The American Board of Physician Specialties has provided me with the opportunity to demonstrate mastery of internal medicine through board certification. As a hospitalist, board certification is an expected credential, and hospitals recognize the American Board of Physician Specialties (ABPS) as one of the three standard credentialling bodies for Internal Medicine. Additionally, the ABPS has helped me develop leadership skills as a Board member and Committee Chairperson. ABPS has also helped me sharpen critical thinking skills as a test question developer and reviewer.
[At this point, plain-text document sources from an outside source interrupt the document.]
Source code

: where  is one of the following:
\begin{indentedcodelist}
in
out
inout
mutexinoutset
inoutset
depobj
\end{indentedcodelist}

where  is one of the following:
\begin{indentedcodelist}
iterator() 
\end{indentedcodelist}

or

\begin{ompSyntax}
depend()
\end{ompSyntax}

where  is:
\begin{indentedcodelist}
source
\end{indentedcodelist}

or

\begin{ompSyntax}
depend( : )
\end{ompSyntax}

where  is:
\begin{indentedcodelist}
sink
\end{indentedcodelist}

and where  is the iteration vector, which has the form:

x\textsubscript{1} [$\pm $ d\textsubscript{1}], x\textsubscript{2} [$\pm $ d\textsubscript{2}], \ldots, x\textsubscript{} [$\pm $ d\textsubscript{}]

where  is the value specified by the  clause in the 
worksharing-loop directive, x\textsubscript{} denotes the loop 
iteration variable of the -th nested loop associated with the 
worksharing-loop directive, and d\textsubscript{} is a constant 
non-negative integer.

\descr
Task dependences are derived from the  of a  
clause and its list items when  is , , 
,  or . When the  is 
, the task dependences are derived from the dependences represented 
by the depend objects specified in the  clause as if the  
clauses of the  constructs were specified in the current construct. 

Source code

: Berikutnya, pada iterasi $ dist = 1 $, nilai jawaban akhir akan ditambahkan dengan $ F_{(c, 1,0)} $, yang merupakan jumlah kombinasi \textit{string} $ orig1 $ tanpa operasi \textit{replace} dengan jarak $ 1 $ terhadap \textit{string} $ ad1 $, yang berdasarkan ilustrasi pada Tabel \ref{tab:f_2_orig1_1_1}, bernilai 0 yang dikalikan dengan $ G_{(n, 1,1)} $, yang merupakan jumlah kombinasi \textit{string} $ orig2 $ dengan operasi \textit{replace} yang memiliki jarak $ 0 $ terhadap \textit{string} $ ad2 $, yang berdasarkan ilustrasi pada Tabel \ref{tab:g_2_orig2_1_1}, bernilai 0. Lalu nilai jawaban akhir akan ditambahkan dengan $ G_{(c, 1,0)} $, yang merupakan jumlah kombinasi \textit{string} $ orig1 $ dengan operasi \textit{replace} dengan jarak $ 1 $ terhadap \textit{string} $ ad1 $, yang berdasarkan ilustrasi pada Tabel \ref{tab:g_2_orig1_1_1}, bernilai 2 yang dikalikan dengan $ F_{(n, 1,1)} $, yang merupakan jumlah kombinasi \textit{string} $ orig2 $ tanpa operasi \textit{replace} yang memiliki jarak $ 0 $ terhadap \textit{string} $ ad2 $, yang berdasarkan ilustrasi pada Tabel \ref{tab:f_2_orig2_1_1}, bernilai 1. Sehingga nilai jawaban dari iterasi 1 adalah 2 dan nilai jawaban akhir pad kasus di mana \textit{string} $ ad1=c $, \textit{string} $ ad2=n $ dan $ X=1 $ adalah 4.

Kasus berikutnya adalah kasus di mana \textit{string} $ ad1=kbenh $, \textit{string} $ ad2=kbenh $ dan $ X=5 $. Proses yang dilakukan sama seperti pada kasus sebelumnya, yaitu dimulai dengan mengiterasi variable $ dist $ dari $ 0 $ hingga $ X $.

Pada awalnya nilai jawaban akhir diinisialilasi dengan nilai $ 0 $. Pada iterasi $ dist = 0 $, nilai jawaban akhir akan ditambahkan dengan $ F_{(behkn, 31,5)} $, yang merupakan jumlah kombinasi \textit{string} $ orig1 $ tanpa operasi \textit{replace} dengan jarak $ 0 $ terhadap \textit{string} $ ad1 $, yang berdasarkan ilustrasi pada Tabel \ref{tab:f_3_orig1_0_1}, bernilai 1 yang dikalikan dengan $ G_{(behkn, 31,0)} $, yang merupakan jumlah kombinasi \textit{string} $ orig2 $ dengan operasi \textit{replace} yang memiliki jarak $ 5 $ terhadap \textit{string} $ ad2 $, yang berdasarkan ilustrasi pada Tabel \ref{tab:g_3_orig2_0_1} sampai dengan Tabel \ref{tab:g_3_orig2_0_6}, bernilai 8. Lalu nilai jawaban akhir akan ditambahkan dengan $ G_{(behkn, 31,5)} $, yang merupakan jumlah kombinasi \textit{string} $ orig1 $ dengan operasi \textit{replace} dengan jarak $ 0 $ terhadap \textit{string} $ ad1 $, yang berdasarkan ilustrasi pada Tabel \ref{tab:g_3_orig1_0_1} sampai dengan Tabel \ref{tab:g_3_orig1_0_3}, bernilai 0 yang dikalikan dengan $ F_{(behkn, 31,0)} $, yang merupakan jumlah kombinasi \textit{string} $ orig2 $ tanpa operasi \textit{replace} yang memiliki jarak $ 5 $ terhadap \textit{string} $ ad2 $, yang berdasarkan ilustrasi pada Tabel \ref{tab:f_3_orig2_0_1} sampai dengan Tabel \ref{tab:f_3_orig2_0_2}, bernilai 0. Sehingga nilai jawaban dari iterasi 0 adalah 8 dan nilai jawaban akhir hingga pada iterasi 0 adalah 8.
The Allopathic (MD) and Osteopathic (DO) physicians in the ABPS are lifelong learners and frequently pursue multiple board certifications. I enjoy the camaraderie of my peers in ABPS.

Loren Jay Chassels, DO
Internal Medicine
When I think historically, advancement in medicine and patient safety and care has been driven by the diversity of people and scientific thought. That’s what I found at the ABPS and more. For over 60 years that is just who we are. I found a physician certifying body that provides a choice and voice to all physicians ensuring that patients are always placed first.

Jerry Allison, MD
Emergency Medicine
When I decided to pursue a full time role as a physician executive it was important to me to obtain additional professional training, education and work experience. Board certification through the ABPS in Administrative Medicine is validation of my efforts and a demonstration of dedication to professional development. We need more physicians to become full time health care executives, knowing there is a board certification option in Administrative Medicine encourages physicians to take the leap from full time clinical practice to healthcare organizational leadership.